I’ve dabbled in yoga before, but I was never a convert. Struggling to breathe in a hot room? Ick. That’s why I live here, not in Albuquerque. Moving slowly? Nah, I’d rather run. Listening to New Age mumbo-jumbo? Definitely not for me. Also, I’m not a fan of the show-offy workout: I don’t wear makeup to the gym, and my T-shirts never match my socks. When friends invited me, I smugly told them that I “don’t do yoga.”
Then, a few months ago, something changed.
The first time I walked into
(333 W Cordova Road, 986-0362), things didn’t look good. It was fancy, and there was soothing music playing. People padded around in their bare feet, calmly greeting each other with perfectly toned arms. I felt ugly, sweaty and fat.
However, it’s no secret that I’m stubborn and not into the whole backing-down thing. So I marched up to the counter and prepared to shell out too much money.
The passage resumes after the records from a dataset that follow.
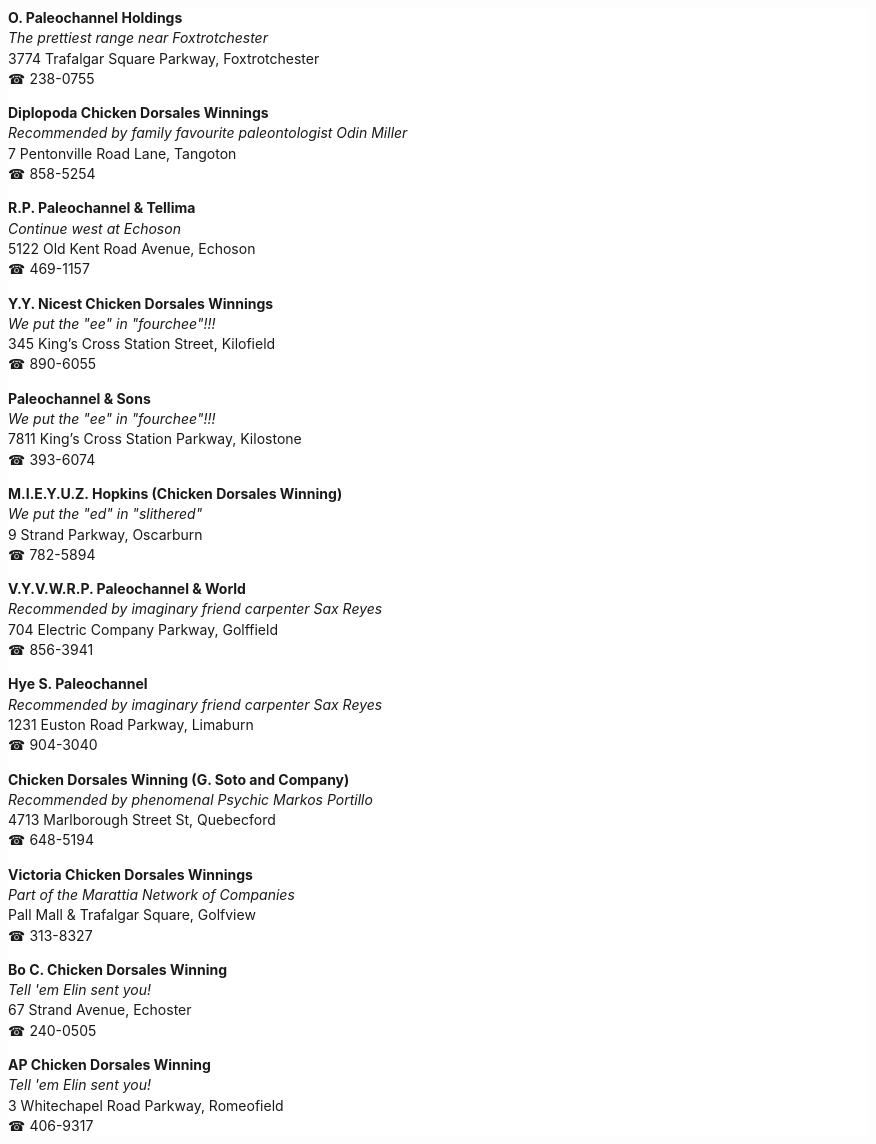 **O. Paleochannel Holdings**  
_The prettiest range near Foxtrotchester_  
3774 Trafalgar Square Parkway, Foxtrotchester  
☎ 238-0755

**Diplopoda Chicken Dorsales Winnings**  
_Recommended by family favourite paleontologist Odin Miller_  
7 Pentonville Road Lane, Tangoton  
☎ 858-5254

**R.P. Paleochannel & Tellima**  
_Continue west at Echoson_  
5122 Old Kent Road Avenue, Echoson  
☎ 469-1157

**Y.Y. Nicest Chicken Dorsales Winnings**  
_We put the "ee" in "fourchee"!!!_  
345 King’s Cross Station Street, Kilofield  
☎ 890-6055

**Paleochannel & Sons**  
_We put the "ee" in "fourchee"!!!_  
7811 King’s Cross Station Parkway, Kilostone  
☎ 393-6074

**M.I.E.Y.U.Z. Hopkins (Chicken Dorsales Winning)**  
_We put the "ed" in "slithered"_  
9 Strand Parkway, Oscarburn  
☎ 782-5894

**V.Y.V.W.R.P. Paleochannel & World**  
_Recommended by imaginary friend carpenter Sax Reyes_  
704 Electric Company Parkway, Golffield  
☎ 856-3941

**Hye S. Paleochannel**  
_Recommended by imaginary friend carpenter Sax Reyes_  
1231 Euston Road Parkway, Limaburn  
☎ 904-3040

**Chicken Dorsales Winning (G. Soto and Company)**  
_Recommended by phenomenal Psychic Markos Portillo_  
4713 Marlborough Street St, Quebecford  
☎ 648-5194

**Victoria Chicken Dorsales Winnings**  
_Part of the Marattia Network of Companies_  
Pall Mall & Trafalgar Square, Golfview  
☎ 313-8327

**Bo C. Chicken Dorsales Winning**  
_Tell 'em Elin sent you!_  
67 Strand Avenue, Echoster  
☎ 240-0505

**AP Chicken Dorsales Winning**  
_Tell 'em Elin sent you!_  
3 Whitechapel Road Parkway, Romeofield  
☎ 406-9317
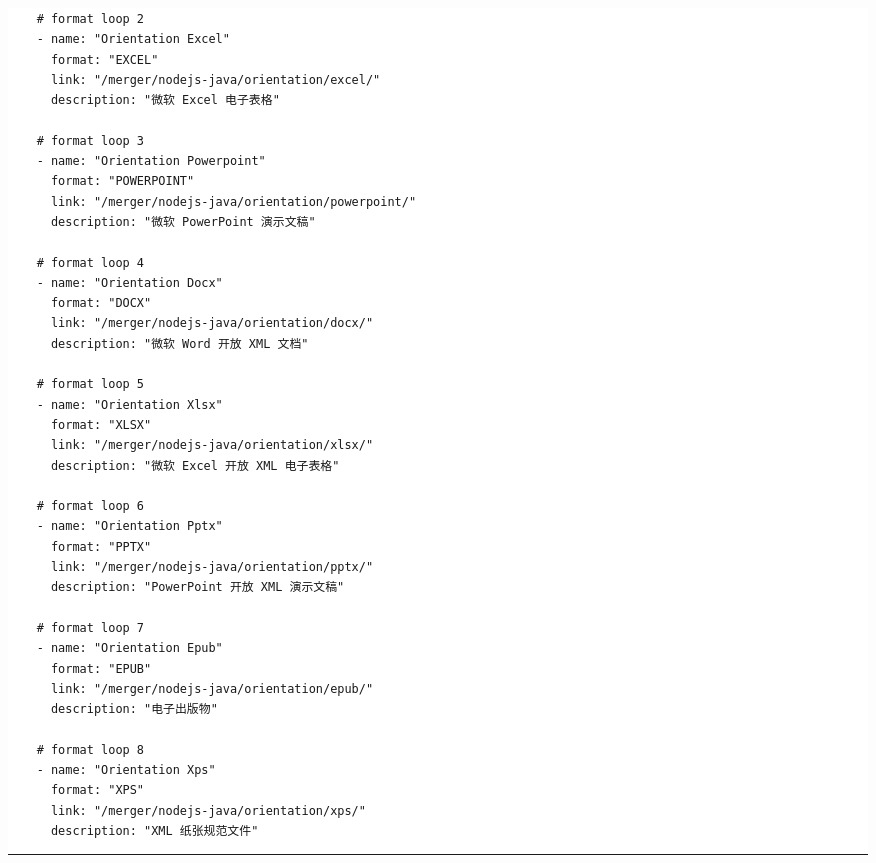         # format loop 2
        - name: "Orientation Excel"
          format: "EXCEL"
          link: "/merger/nodejs-java/orientation/excel/"
          description: "微软 Excel 电子表格"

        # format loop 3
        - name: "Orientation Powerpoint"
          format: "POWERPOINT"
          link: "/merger/nodejs-java/orientation/powerpoint/"
          description: "微软 PowerPoint 演示文稿"

        # format loop 4
        - name: "Orientation Docx"
          format: "DOCX"
          link: "/merger/nodejs-java/orientation/docx/"
          description: "微软 Word 开放 XML 文档"

        # format loop 5
        - name: "Orientation Xlsx"
          format: "XLSX"
          link: "/merger/nodejs-java/orientation/xlsx/"
          description: "微软 Excel 开放 XML 电子表格"

        # format loop 6
        - name: "Orientation Pptx"
          format: "PPTX"
          link: "/merger/nodejs-java/orientation/pptx/"
          description: "PowerPoint 开放 XML 演示文稿"

        # format loop 7
        - name: "Orientation Epub"
          format: "EPUB"
          link: "/merger/nodejs-java/orientation/epub/"
          description: "电子出版物"

        # format loop 8
        - name: "Orientation Xps"
          format: "XPS"
          link: "/merger/nodejs-java/orientation/xps/"
          description: "XML 纸张规范文件"


---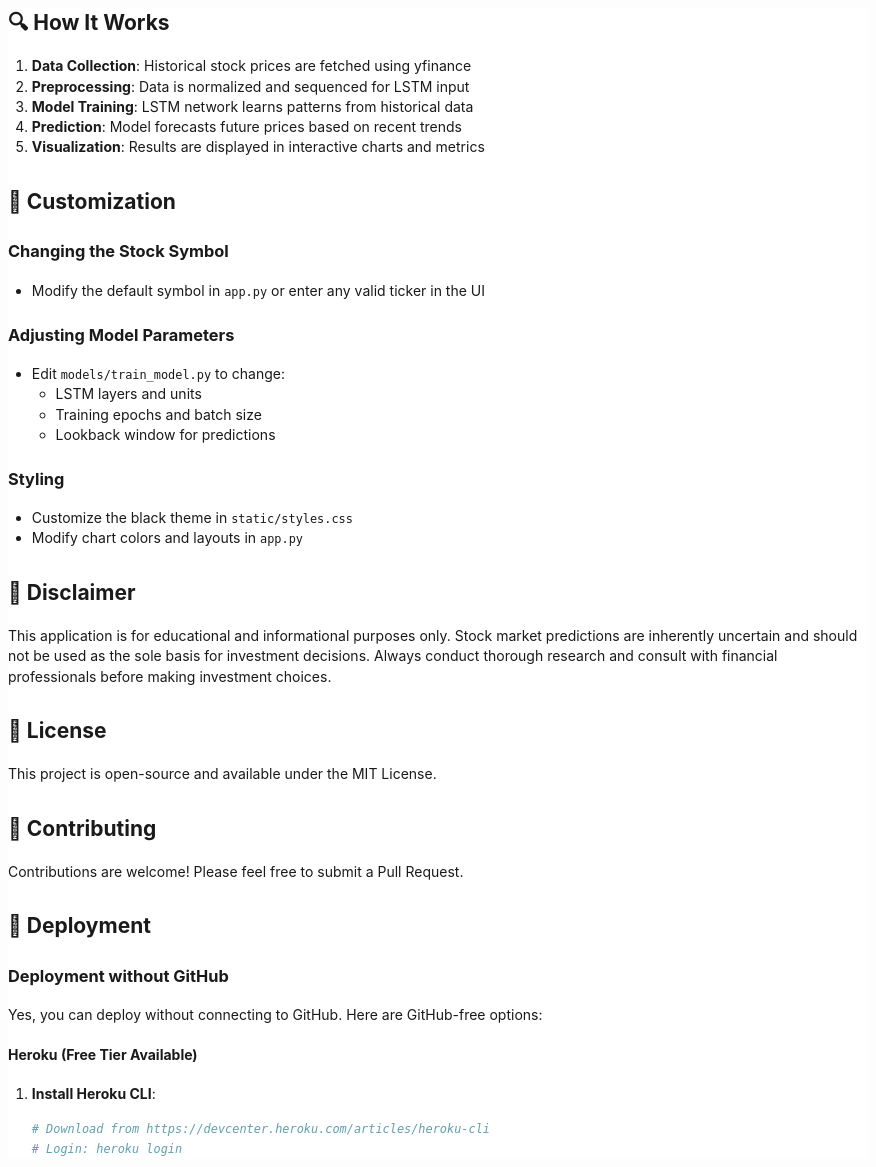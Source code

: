 ## 🔍 How It Works

1. **Data Collection**: Historical stock prices are fetched using yfinance
2. **Preprocessing**: Data is normalized and sequenced for LSTM input
3. **Model Training**: LSTM network learns patterns from historical data
4. **Prediction**: Model forecasts future prices based on recent trends
5. **Visualization**: Results are displayed in interactive charts and metrics

## 🎨 Customization

### Changing the Stock Symbol
- Modify the default symbol in `app.py` or enter any valid ticker in the UI

### Adjusting Model Parameters
- Edit `models/train_model.py` to change:
  - LSTM layers and units
  - Training epochs and batch size
  - Lookback window for predictions

### Styling
- Customize the black theme in `static/styles.css`
- Modify chart colors and layouts in `app.py`

## 🚨 Disclaimer

This application is for educational and informational purposes only. Stock market predictions are inherently uncertain and should not be used as the sole basis for investment decisions. Always conduct thorough research and consult with financial professionals before making investment choices.

## 📄 License

This project is open-source and available under the MIT License.

## 🤝 Contributing

Contributions are welcome! Please feel free to submit a Pull Request.

## 🚀 Deployment

### Deployment without GitHub

Yes, you can deploy without connecting to GitHub. Here are GitHub-free options:

#### Heroku (Free Tier Available)

1. **Install Heroku CLI**:
   ```bash
   # Download from https://devcenter.heroku.com/articles/heroku-cli
   # Login: heroku login
   ```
“You should get the 7-day pass,” the receptionist advised. (First-time locals can attend unlimited yoga classes for a week, for just $7—half the price of a single drop-in class.) I did, and—also being cheap—embarked on a yoga-packed week.
At first, I was awkward as a baby walrus on a Jet Ski. From the back of the room, I tried to mimic the toned-arm girls as they did push-up-style poses and other intimidating things. My arms wobbled and collapsed like Jell-O. I fell over unexpectedly, once onto my face. I sweated profusely, turning my borrowed yoga mat into a Slip ‘N Slide. I’ve never felt so ungraceful.
This is exactly what was attractive about it, though: I could see exactly how far I had to go—and how badass it looks when you get there. And unlike with our unending list of Things To Do Right Fucking Now at home, I couldn’t force myself to go faster. I had to be patient, practice, and work slowly toward a less-awkward yogic existence.
Also, there was shavasana—“corpse pose,” the moments of lying on your back, eyes closed, having just made it through what usually amounted to a tough workout. Kids get to do this (and, lucky for them, it’s generally followed by snacktime), but adults usually don’t. Lying there like a corpse in the middle of the day—more than the New Agey wisdom (which there’s plenty of) or even the poses themselves—is a sweet, wonderful way to feel like things are going to be OK.
And just like that, I was addicted. I go to yoga almost daily now, slowly working my way toward crow pose in the face of total chaos.
And it kind of works. Just recently, as I sweated out the previous night’s poor decision-making, I realized that there’s one thing that, despite or because of all the chaos, makes me feel truly calm: the fact that I’m marrying the most wonderful person in the world. Namaste, rest of my life.